Federal securities regulators proposed new rules Wednesday that would require investment advisors to publicly disclose more information about their methods and possible conflicts of interest.
U.S. investors, who have entrusted more than $18 trillion to advisors, would in turn be able to obtain information via the Internet about advisors' fees and any past disciplinary actions.
"The objective here is not just more disclosure, but better disclosure," Securities and Exchange Commission Chairman Arthur Levitt said at a public SEC meeting.
Under the plan put out for public comment by the SEC, advisors would be required to file their registration forms online in a reader-friendly format that included information about how they operate and possible conflicts of interest.
Advisors would have to disclose when they sell securities that they are advising others to invest in, when they use a brokerage firm to obtain benefits such as research, and how they vote client proxies in shareholder votes.

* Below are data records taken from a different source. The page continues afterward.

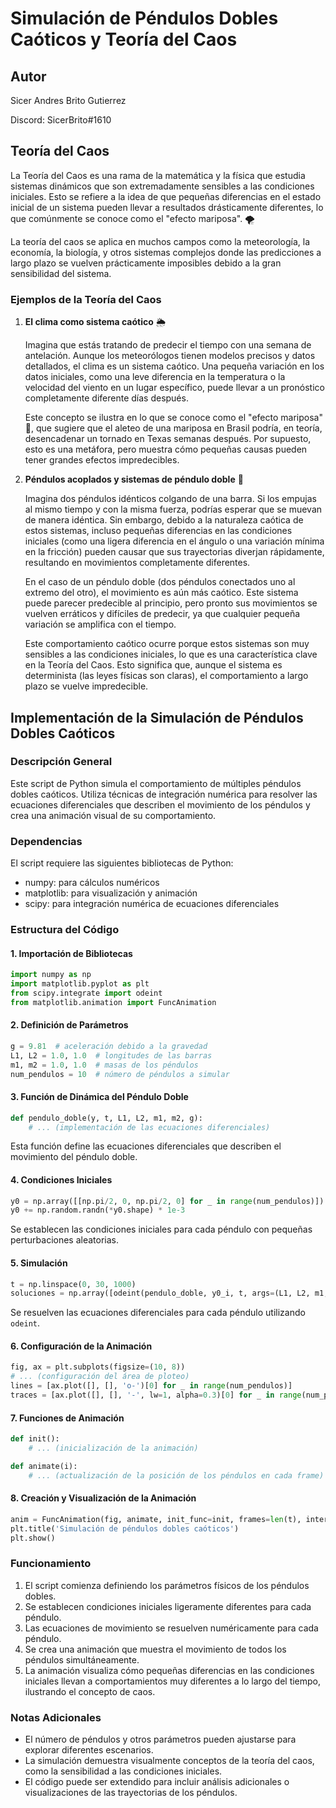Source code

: # Simulación de Péndulos Dobles Caóticos y Teoría del Caos

## Autor

Sicer Andres Brito Gutierrez

Discord: SicerBrito#1610

## Teoría del Caos

La Teoría del Caos es una rama de la matemática y la física que estudia sistemas dinámicos que son extremadamente sensibles a las condiciones iniciales. Esto se refiere a la idea de que pequeñas diferencias en el estado inicial de un sistema pueden llevar a resultados drásticamente diferentes, lo que comúnmente se conoce como el "efecto mariposa". 🌪️

La teoría del caos se aplica en muchos campos como la meteorología, la economía, la biología, y otros sistemas complejos donde las predicciones a largo plazo se vuelven prácticamente imposibles debido a la gran sensibilidad del sistema.

### Ejemplos de la Teoría del Caos

1. **El clima como sistema caótico** 🌦️
   
   Imagina que estás tratando de predecir el tiempo con una semana de antelación. Aunque los meteorólogos tienen modelos precisos y datos detallados, el clima es un sistema caótico. Una pequeña variación en los datos iniciales, como una leve diferencia en la temperatura o la velocidad del viento en un lugar específico, puede llevar a un pronóstico completamente diferente días después.
   
   Este concepto se ilustra en lo que se conoce como el "efecto mariposa" 🦋, que sugiere que el aleteo de una mariposa en Brasil podría, en teoría, desencadenar un tornado en Texas semanas después. Por supuesto, esto es una metáfora, pero muestra cómo pequeñas causas pueden tener grandes efectos impredecibles.

2. **Péndulos acoplados y sistemas de péndulo doble** 🎢
   
   Imagina dos péndulos idénticos colgando de una barra. Si los empujas al mismo tiempo y con la misma fuerza, podrías esperar que se muevan de manera idéntica. Sin embargo, debido a la naturaleza caótica de estos sistemas, incluso pequeñas diferencias en las condiciones iniciales (como una ligera diferencia en el ángulo o una variación mínima en la fricción) pueden causar que sus trayectorias diverjan rápidamente, resultando en movimientos completamente diferentes.
   
   En el caso de un péndulo doble (dos péndulos conectados uno al extremo del otro), el movimiento es aún más caótico. Este sistema puede parecer predecible al principio, pero pronto sus movimientos se vuelven erráticos y difíciles de predecir, ya que cualquier pequeña variación se amplifica con el tiempo.
   
   Este comportamiento caótico ocurre porque estos sistemas son muy sensibles a las condiciones iniciales, lo que es una característica clave en la Teoría del Caos. Esto significa que, aunque el sistema es determinista (las leyes físicas son claras), el comportamiento a largo plazo se vuelve impredecible.

## Implementación de la Simulación de Péndulos Dobles Caóticos

### Descripción General
Este script de Python simula el comportamiento de múltiples péndulos dobles caóticos. Utiliza técnicas de integración numérica para resolver las ecuaciones diferenciales que describen el movimiento de los péndulos y crea una animación visual de su comportamiento.

### Dependencias
El script requiere las siguientes bibliotecas de Python:
- numpy: para cálculos numéricos
- matplotlib: para visualización y animación
- scipy: para integración numérica de ecuaciones diferenciales

### Estructura del Código

#### 1. Importación de Bibliotecas
```python
import numpy as np
import matplotlib.pyplot as plt
from scipy.integrate import odeint
from matplotlib.animation import FuncAnimation
```

#### 2. Definición de Parámetros
```python
g = 9.81  # aceleración debido a la gravedad
L1, L2 = 1.0, 1.0  # longitudes de las barras
m1, m2 = 1.0, 1.0  # masas de los péndulos
num_pendulos = 10  # número de péndulos a simular
```

#### 3. Función de Dinámica del Péndulo Doble
```python
def pendulo_doble(y, t, L1, L2, m1, m2, g):
    # ... (implementación de las ecuaciones diferenciales)
```
Esta función define las ecuaciones diferenciales que describen el movimiento del péndulo doble.

#### 4. Condiciones Iniciales
```python
y0 = np.array([[np.pi/2, 0, np.pi/2, 0] for _ in range(num_pendulos)])
y0 += np.random.randn(*y0.shape) * 1e-3
```
Se establecen las condiciones iniciales para cada péndulo con pequeñas perturbaciones aleatorias.

#### 5. Simulación
```python
t = np.linspace(0, 30, 1000)
soluciones = np.array([odeint(pendulo_doble, y0_i, t, args=(L1, L2, m1, m2, g)) for y0_i in y0])
```
Se resuelven las ecuaciones diferenciales para cada péndulo utilizando `odeint`.

#### 6. Configuración de la Animación
```python
fig, ax = plt.subplots(figsize=(10, 8))
# ... (configuración del área de ploteo)
lines = [ax.plot([], [], 'o-')[0] for _ in range(num_pendulos)]
traces = [ax.plot([], [], '-', lw=1, alpha=0.3)[0] for _ in range(num_pendulos)]
```

#### 7. Funciones de Animación
```python
def init():
    # ... (inicialización de la animación)

def animate(i):
    # ... (actualización de la posición de los péndulos en cada frame)
```

#### 8. Creación y Visualización de la Animación
```python
anim = FuncAnimation(fig, animate, init_func=init, frames=len(t), interval=20, blit=True)
plt.title('Simulación de péndulos dobles caóticos')
plt.show()
```

### Funcionamiento
1. El script comienza definiendo los parámetros físicos de los péndulos dobles.
2. Se establecen condiciones iniciales ligeramente diferentes para cada péndulo.
3. Las ecuaciones de movimiento se resuelven numéricamente para cada péndulo.
4. Se crea una animación que muestra el movimiento de todos los péndulos simultáneamente.
5. La animación visualiza cómo pequeñas diferencias en las condiciones iniciales llevan a comportamientos muy diferentes a lo largo del tiempo, ilustrando el concepto de caos.

### Notas Adicionales
- El número de péndulos y otros parámetros pueden ajustarse para explorar diferentes escenarios.
- La simulación demuestra visualmente conceptos de la teoría del caos, como la sensibilidad a las condiciones iniciales.
- El código puede ser extendido para incluir análisis adicionales o visualizaciones de las trayectorias de los péndulos.
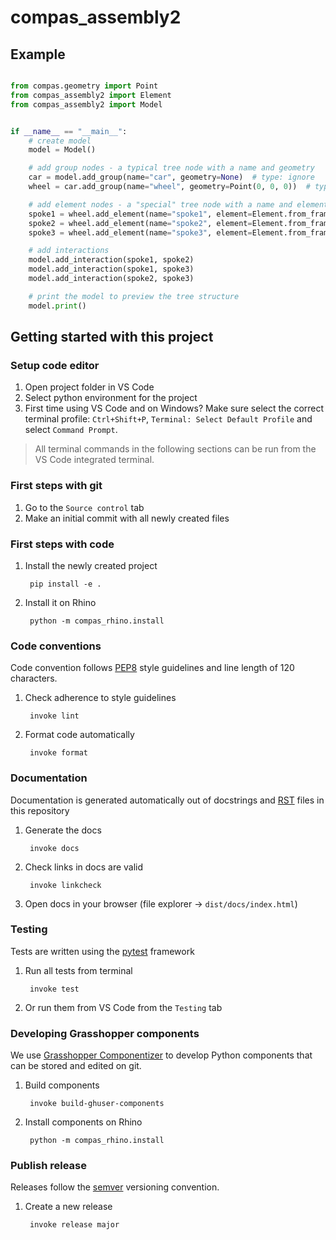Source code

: # compas_assembly2

## Example



```python

from compas.geometry import Point
from compas_assembly2 import Element
from compas_assembly2 import Model


if __name__ == "__main__":
    # create model
    model = Model()

    # add group nodes - a typical tree node with a name and geometry
    car = model.add_group(name="car", geometry=None)  # type: ignore
    wheel = car.add_group(name="wheel", geometry=Point(0, 0, 0))  # type: ignore

    # add element nodes - a "special" tree node with a name and element
    spoke1 = wheel.add_element(name="spoke1", element=Element.from_frame(1, 10, 1))  # type: ignore
    spoke2 = wheel.add_element(name="spoke2", element=Element.from_frame(5, 10, 1))  # type: ignore
    spoke3 = wheel.add_element(name="spoke3", element=Element.from_frame(10, 10, 1))  # type: ignore

    # add interactions
    model.add_interaction(spoke1, spoke2)
    model.add_interaction(spoke1, spoke3)
    model.add_interaction(spoke2, spoke3)

    # print the model to preview the tree structure
    model.print()

```

## Getting started with this project

### Setup code editor

1. Open project folder in VS Code
2. Select python environment for the project
3. First time using VS Code and on Windows? Make sure select the correct terminal profile: `Ctrl+Shift+P`, `Terminal: Select Default Profile` and select `Command Prompt`.

> All terminal commands in the following sections can be run from the VS Code integrated terminal. 


### First steps with git

1. Go to the `Source control` tab
2. Make an initial commit with all newly created files


### First steps with code

1. Install the newly created project 

        pip install -e .

2. Install it on Rhino

        python -m compas_rhino.install


### Code conventions

Code convention follows [PEP8](https://pep8.org/) style guidelines and line length of 120 characters.

1. Check adherence to style guidelines

        invoke lint

2. Format code automatically

        invoke format


### Documentation

Documentation is generated automatically out of docstrings and [RST](https://www.sphinx-doc.org/en/master/usage/restructuredtext/basics.html) files in this repository

1. Generate the docs

        invoke docs

2. Check links in docs are valid

        invoke linkcheck

3. Open docs in your browser (file explorer -> `dist/docs/index.html`)


### Testing

Tests are written using the [pytest](https://docs.pytest.org/) framework

1. Run all tests from terminal

        invoke test

2. Or run them from VS Code from the `Testing` tab


### Developing Grasshopper components

We use [Grasshopper Componentizer](https://github.com/compas-dev/compas-actions.ghpython_components) to develop Python components that can be stored and edited on git.

1. Build components

        invoke build-ghuser-components

2. Install components on Rhino

        python -m compas_rhino.install


### Publish release

Releases follow the [semver](https://semver.org/spec/v2.0.0.html) versioning convention.

1. Create a new release

        invoke release major
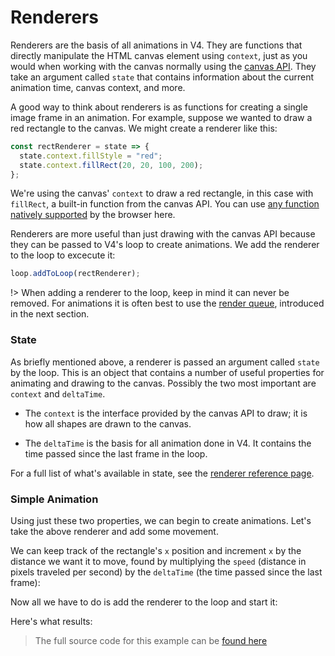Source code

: # Renderers

Renderers are the basis of all animations in V4. They are functions that directly manipulate the HTML canvas element using `context`, just as you would when working with the canvas normally using the [canvas API](https://developer.mozilla.org/en-US/docs/Web/API/Canvas_API). They take an argument called `state` that contains information about the current animation time, canvas context, and more.

A good way to think about renderers is as functions for creating a single image frame in an animation. For example, suppose we wanted to draw a red rectangle to the canvas. We might create a renderer like this:

```js
const rectRenderer = state => {
  state.context.fillStyle = "red";
  state.context.fillRect(20, 20, 100, 200);
};
```

We're using the canvas' `context` to draw a red rectangle, in this case with `fillRect`, a built-in function from the canvas API. You can use [any function natively supported](https://developer.mozilla.org/en-US/docs/Web/API/CanvasRenderingContext2D#Reference) by the browser here.

Renderers are more useful than just drawing with the canvas API because they can be passed to V4's loop to create animations. We add the renderer to the loop to excecute it:

```js
loop.addToLoop(rectRenderer);
```

!> When adding a renderer to the loop, keep in mind it can never be removed. For animations it is often best to use the [render queue](render-queue.md), introduced in the next section. 

### State

As briefly mentioned above, a renderer is passed an argument called `state` by the loop. This is an object that contains a number of useful properties for animating and drawing to the canvas. Possibly the two most important are `context` and `deltaTime`.

- The `context` is the interface provided by the canvas API to draw; it is how all shapes are drawn to the canvas.

- The `deltaTime` is the basis for all animation done in V4. It contains the time passed since the last frame in the loop.

For a full list of what's available in state, see the [renderer reference page](/reference/renderer.md).

### Simple Animation

Using just these two properties, we can begin to create animations. Let's take the above renderer and add some movement.

We can keep track of the rectangle's `x` position and increment `x` by the distance we want it to move, found by multiplying the `speed` (distance in pixels traveled per second) by the `deltaTime` (the time passed since the last frame):

[](_media/guide/renderers/sketch.js ':include :type=code :fragment=demo1')


Now all we have to do is add the renderer to the loop and start it:

[](_media/guide/renderers/sketch.js ':include :type=code :fragment=demo2')

Here's what results: 


[](https://V4.rainflame.com/_media/guide/renderers ':include :type=iframe width=100% height=250px')


> The full source code for this example can be [found here](https://github.com/rainflame/V4.js/tree/master/docs/_media/guide/renderQueue)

As part of the shift to an online database, the SEC also proposed requiring advisors to give clients brochures that are written in plain English and provide all the required information in a more narrative form.
The new brochures "should lead to better, more meaningful disclosure to clients," Levitt said.
The online registration process, being developed by the regulatory arm of the National Assn. of Securities Dealers Inc. for the SEC and state securities regulators, is expected to begin accepting electronic filings in October or November satisfying both state and federal registration requirements.
"An advisor will be able to file its Form ADV with us, send notice filings to the states, and pay the state fees, all with a click of the mouse on a desktop computer," said Paul Roye, head of the SEC's Investment Management Division.
If all goes according to plan, the Web site would go live to the public sometime early next year, the SEC said.
However, an Internet domain name has not yet been determined for the database, which will be named the Investment Advisor Registration Depository.
The system would be available to the public for free, financed by annual fees paid by the advisors. The specific fee structure has not been set, but Roye said the likely fee range for advisors would be $200 to $400 a year.
The five SEC commissioners unanimously agreed to put the proposals out for public comment and set a 60-day deadline for interested parties to comment on the proposals.